Tad enjoys sharpening his perpetual-motion imagination on the various creatures populating this house, as many of you regulars to this site know. I caught a few of these pearly Tadisms in the past week, and reproduce them here for your pleasure (tho’ not for your edification.)

The dogs – often referred to by the Big Dog as “the useless biomass” – have been renamed Krypto, Toto and Ratso. The Chihuahua, who comes in for the worst of the teasing (deservedly so, I am forced to admit) has in past days been told he is “Like a piece of toast with teeth” and “the blemish on the baby-bottom of my life.” (I particularly liked that last one.)

Tad also made much of telling the kids a pretty dreadful shaggy dog story about a pig coming to the city from the countryside filled with theatrical ambitions, who is nevertheless too conventional of character to pull them off until his big break as understudy, replacing the lead dog in a troupe: but sadly he gives a subpar performance and thereafter all is lost because IT’S NO USE TRYING TO FIT A SQUARE PIG IN A HOUND ROLE.
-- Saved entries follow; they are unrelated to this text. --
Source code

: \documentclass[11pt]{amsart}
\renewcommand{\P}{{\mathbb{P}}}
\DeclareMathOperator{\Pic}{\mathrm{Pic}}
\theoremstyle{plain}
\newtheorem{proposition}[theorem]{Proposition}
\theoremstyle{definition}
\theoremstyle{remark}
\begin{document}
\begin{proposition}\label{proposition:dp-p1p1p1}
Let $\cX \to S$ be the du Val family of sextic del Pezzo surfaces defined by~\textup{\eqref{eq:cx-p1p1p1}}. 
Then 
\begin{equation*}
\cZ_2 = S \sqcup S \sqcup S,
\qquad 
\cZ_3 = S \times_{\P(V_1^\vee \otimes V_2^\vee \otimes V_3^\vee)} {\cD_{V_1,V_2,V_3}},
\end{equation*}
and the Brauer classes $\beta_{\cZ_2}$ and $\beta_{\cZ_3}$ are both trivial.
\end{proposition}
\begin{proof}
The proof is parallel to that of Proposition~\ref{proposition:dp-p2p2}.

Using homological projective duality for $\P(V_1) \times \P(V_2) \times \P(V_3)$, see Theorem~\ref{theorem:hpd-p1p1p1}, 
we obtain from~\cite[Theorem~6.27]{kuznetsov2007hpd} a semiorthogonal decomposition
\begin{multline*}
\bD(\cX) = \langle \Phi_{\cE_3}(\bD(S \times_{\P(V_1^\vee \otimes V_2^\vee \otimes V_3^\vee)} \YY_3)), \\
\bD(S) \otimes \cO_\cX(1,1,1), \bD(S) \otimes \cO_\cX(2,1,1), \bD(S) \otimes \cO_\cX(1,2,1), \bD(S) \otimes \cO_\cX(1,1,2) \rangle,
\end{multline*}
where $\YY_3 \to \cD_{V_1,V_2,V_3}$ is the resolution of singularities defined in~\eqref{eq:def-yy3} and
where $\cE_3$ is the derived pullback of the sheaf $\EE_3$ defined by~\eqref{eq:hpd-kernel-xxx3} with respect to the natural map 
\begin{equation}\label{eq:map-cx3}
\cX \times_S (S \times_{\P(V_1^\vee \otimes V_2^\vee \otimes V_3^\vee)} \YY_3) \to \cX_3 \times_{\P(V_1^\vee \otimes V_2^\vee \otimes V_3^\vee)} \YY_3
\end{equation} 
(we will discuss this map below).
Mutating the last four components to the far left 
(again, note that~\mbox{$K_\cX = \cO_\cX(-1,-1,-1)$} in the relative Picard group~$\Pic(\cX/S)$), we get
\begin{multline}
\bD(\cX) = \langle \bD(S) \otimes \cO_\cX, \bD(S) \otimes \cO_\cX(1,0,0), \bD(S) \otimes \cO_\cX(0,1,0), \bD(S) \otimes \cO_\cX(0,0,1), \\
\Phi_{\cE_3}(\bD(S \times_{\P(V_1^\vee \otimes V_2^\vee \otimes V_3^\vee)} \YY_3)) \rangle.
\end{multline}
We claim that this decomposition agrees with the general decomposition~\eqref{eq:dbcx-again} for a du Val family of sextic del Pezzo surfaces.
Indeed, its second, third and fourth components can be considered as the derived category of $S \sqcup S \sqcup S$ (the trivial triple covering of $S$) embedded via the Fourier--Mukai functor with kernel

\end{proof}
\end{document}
The kids just looked at him.

Girl quite enjoyed it when Boy was frustrated by his father in the following exchange: BOY Oh, why must tomorrow be Monday? DADDY, WITH WIDE EYES: Because otherwise the week would be really messed up.

And boy got in his revenge-laughter when this one happened: GIRL D’you think I need to cut my toenails? DADDY, UNABLE TO RESIST Child, those are the sort of toenails that koalas grow so they can cling to you and pee down your leg.

Mind you, Girl is learning. Driving back from dinner out one night this week, she shut up Tad (or at least, stopped him with laughter) by telling him, after 20 minutes or so of teasing:

Daddy – you made my mood ring turn yellow.

 
Posted on March 30, 2008 | 07:15 PM | 0 Comments | Post a Comment
Yeah, Yeah

So I recently bought me a subscription to Harper’s Magazine, which is “An American journal of literature, culture, politics and the arts published from 1850.” I did so when they ran a stimulating interview with Ursula K Le Guin (boy, and I thought I could breathe fire) on the state of publishing and reading and all. Suffice to say, I find it the most amazing magazine, and although I’ve been reading The New Yorker for 20? 25? years, I’m ashamedly late to the game with the marvelous Harper’s.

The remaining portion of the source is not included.